| Task objective |
Look through the records, and wherever the string "baseurl" turns up, copy out that line.
** Opening Given entries block **
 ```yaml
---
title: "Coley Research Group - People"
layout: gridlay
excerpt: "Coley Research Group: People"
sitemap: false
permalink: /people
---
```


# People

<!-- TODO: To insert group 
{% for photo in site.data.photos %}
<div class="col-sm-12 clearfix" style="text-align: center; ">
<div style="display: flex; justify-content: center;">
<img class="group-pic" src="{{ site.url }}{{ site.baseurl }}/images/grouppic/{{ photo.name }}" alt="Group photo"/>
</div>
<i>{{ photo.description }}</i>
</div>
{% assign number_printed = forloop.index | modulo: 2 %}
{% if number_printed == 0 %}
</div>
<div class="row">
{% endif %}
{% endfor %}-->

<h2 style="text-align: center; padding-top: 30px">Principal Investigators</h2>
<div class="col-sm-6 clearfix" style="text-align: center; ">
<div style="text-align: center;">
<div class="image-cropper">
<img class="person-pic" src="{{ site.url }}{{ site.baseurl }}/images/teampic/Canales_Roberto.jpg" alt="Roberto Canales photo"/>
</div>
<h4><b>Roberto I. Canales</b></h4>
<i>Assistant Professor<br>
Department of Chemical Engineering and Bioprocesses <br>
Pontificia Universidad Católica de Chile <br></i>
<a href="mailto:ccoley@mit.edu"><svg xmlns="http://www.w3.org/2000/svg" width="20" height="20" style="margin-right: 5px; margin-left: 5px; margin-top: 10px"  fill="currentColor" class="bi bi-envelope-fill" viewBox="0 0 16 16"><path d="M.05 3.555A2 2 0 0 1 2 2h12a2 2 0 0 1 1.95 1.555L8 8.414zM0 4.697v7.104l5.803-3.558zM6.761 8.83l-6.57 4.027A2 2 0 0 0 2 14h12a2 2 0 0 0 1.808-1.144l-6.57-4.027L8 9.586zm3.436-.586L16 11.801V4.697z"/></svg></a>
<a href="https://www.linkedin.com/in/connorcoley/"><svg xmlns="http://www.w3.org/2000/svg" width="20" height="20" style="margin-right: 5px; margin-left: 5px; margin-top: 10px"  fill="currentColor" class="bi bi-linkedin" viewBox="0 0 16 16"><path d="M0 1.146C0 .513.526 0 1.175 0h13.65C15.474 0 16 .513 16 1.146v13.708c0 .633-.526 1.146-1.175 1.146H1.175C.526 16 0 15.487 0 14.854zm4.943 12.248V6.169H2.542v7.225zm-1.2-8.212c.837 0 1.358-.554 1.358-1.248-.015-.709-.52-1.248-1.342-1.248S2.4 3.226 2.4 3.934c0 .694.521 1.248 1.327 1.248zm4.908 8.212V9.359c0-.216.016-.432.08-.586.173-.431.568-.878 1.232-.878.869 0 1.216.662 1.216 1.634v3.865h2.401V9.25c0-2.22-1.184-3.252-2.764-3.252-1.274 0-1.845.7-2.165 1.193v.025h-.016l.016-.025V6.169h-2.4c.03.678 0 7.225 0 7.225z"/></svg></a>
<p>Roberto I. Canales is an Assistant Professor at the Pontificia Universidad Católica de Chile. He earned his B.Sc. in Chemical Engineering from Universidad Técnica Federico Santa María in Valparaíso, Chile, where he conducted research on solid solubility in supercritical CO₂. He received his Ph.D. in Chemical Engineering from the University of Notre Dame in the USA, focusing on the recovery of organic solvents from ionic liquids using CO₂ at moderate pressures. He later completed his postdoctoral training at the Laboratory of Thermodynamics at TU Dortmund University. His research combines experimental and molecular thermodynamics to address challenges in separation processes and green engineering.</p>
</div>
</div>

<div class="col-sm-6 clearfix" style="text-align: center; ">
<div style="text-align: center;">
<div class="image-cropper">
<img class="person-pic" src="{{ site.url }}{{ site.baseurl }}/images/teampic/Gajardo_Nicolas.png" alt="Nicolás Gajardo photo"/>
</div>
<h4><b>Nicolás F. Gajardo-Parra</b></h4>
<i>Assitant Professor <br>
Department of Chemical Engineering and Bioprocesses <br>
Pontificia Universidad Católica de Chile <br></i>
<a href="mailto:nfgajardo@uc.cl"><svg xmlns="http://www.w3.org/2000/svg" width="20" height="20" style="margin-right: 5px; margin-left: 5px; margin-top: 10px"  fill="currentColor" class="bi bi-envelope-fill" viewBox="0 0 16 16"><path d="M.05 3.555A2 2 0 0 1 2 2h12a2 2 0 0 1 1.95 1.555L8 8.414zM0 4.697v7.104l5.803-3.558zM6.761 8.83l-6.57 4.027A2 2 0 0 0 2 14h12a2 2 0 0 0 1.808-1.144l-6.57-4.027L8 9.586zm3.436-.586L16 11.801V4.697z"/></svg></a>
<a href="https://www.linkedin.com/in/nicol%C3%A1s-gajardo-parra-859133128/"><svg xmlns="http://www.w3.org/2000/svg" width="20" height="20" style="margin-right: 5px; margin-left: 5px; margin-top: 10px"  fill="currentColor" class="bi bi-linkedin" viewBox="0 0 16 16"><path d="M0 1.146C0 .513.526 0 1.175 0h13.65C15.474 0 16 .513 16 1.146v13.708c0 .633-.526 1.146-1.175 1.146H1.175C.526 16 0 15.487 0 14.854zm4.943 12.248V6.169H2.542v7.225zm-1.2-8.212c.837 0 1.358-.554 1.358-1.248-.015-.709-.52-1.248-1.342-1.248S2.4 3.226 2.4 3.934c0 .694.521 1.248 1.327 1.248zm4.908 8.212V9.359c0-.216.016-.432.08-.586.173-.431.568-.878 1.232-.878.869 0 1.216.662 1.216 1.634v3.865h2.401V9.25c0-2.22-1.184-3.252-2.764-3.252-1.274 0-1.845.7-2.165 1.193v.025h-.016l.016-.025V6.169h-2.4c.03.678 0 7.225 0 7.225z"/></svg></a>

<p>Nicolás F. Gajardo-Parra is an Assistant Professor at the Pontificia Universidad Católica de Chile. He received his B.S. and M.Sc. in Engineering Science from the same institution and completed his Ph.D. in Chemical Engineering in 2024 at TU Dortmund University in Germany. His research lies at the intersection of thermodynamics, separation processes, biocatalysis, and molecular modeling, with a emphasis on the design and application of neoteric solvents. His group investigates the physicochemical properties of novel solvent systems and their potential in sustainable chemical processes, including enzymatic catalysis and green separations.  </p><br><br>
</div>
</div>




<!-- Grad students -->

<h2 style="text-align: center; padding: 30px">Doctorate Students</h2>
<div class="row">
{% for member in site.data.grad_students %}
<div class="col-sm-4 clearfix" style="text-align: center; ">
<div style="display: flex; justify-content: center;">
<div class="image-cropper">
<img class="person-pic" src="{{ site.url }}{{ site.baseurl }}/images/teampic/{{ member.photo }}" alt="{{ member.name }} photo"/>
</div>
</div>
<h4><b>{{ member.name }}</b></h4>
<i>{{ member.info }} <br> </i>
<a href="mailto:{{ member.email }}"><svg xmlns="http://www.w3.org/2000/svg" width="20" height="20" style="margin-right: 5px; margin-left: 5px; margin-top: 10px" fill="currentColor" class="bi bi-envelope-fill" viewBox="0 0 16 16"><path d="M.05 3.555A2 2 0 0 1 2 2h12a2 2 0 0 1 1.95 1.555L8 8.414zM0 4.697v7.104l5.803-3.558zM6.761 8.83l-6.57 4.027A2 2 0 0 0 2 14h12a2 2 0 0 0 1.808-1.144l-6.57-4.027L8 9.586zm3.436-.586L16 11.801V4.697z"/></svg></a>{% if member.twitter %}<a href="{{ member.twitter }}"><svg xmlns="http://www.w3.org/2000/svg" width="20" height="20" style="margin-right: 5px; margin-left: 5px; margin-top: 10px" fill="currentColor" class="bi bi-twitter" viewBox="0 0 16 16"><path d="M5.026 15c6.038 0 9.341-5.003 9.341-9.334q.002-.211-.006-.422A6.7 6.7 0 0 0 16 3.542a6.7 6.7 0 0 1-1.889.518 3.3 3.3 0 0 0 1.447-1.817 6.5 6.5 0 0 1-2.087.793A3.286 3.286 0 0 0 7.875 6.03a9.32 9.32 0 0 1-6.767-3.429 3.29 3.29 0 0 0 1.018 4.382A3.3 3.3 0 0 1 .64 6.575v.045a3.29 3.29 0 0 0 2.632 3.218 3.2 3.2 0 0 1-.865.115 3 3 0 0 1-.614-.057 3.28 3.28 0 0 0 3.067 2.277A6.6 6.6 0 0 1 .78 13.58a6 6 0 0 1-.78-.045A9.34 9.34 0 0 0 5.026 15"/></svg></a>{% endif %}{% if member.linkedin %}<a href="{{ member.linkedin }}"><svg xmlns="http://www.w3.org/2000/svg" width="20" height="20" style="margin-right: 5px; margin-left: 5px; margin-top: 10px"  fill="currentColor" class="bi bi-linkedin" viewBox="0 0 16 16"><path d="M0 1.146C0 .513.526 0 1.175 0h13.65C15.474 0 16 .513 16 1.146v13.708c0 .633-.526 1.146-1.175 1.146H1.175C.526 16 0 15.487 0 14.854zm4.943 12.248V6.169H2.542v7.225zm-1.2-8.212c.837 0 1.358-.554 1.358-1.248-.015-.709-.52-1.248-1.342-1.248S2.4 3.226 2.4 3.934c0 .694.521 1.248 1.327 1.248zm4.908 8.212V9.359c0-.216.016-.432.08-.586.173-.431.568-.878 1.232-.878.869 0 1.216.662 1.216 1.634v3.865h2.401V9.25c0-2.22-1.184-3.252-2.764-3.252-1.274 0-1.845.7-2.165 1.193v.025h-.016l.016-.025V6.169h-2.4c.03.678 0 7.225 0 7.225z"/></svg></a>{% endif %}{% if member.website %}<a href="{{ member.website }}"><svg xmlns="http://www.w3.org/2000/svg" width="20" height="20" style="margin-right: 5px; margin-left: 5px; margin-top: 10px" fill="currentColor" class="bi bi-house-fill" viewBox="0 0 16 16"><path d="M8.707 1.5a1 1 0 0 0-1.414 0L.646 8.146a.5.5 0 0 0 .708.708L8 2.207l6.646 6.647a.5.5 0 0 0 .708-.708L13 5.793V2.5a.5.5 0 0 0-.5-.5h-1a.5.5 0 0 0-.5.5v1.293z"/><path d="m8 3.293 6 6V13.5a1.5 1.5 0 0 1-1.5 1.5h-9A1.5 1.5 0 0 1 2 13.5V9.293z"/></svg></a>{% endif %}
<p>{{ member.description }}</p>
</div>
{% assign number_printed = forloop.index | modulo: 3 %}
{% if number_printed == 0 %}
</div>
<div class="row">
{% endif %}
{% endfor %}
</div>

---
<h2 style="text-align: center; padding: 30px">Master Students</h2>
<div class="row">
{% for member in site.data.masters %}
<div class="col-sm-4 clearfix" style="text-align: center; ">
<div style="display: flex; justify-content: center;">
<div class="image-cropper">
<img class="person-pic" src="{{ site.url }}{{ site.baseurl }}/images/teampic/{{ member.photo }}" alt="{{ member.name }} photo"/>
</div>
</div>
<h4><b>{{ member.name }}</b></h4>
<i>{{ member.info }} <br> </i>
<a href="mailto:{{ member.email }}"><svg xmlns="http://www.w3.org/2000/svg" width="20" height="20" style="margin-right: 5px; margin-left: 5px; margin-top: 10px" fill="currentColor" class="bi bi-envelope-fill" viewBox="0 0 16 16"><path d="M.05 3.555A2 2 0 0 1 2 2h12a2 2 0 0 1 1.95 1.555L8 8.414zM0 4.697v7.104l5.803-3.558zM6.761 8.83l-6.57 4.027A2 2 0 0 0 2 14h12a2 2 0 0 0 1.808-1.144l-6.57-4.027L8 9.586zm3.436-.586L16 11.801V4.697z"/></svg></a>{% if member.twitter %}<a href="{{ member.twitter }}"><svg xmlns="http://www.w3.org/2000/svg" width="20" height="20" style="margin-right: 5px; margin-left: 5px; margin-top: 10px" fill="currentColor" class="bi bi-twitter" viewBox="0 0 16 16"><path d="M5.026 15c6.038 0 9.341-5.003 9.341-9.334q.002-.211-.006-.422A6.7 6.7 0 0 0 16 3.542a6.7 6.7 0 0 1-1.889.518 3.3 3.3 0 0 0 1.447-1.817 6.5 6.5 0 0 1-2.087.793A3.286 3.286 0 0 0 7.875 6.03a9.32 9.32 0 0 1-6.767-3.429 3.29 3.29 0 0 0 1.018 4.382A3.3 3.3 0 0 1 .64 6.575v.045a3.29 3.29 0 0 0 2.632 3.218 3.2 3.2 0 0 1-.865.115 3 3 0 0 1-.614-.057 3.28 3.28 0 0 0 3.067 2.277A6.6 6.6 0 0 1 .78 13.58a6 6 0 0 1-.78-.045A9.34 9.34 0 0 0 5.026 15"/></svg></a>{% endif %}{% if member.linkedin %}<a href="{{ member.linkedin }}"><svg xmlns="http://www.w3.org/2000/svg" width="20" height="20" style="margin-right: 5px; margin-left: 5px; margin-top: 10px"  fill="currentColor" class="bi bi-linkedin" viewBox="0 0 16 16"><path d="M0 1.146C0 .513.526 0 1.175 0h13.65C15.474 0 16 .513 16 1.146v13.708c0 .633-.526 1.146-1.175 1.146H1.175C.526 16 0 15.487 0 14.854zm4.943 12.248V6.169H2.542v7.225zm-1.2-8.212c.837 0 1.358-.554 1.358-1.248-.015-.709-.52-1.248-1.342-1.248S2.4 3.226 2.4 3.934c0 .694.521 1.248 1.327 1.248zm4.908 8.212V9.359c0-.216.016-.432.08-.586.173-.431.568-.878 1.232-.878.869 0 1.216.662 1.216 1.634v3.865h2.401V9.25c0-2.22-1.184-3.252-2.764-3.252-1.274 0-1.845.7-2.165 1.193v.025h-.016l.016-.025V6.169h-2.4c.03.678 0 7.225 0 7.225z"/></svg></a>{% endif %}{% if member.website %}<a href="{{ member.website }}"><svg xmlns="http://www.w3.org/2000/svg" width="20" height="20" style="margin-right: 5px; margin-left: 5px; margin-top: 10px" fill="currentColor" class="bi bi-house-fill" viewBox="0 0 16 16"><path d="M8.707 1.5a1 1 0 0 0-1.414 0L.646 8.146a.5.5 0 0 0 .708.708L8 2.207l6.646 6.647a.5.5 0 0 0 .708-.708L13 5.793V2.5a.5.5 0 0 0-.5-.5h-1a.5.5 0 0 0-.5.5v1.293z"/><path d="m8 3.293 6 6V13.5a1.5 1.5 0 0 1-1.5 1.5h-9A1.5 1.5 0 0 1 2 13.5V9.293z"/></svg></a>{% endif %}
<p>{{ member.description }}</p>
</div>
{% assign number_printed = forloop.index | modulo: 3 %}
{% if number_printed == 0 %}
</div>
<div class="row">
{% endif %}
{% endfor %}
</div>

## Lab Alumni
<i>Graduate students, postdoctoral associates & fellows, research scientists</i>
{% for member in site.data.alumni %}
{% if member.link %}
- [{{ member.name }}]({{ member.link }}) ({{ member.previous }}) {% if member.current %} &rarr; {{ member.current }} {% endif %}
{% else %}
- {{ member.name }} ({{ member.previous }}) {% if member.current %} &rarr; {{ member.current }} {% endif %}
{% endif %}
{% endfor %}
** Closing Given entries block **
| Expected answer |
<img class="group-pic" src="{{ site.url }}{{ site.baseurl }}/images/grouppic/{{ photo.name }}" alt="Group photo"/>
<img class="person-pic" src="{{ site.url }}{{ site.baseurl }}/images/teampic/Canales_Roberto.jpg" alt="Roberto Canales photo"/>
<img class="person-pic" src="{{ site.url }}{{ site.baseurl }}/images/teampic/Gajardo_Nicolas.png" alt="Nicolás Gajardo photo"/>
<img class="person-pic" src="{{ site.url }}{{ site.baseurl }}/images/teampic/{{ member.photo }}" alt="{{ member.name }} photo"/>
<img class="person-pic" src="{{ site.url }}{{ site.baseurl }}/images/teampic/{{ member.photo }}" alt="{{ member.name }} photo"/>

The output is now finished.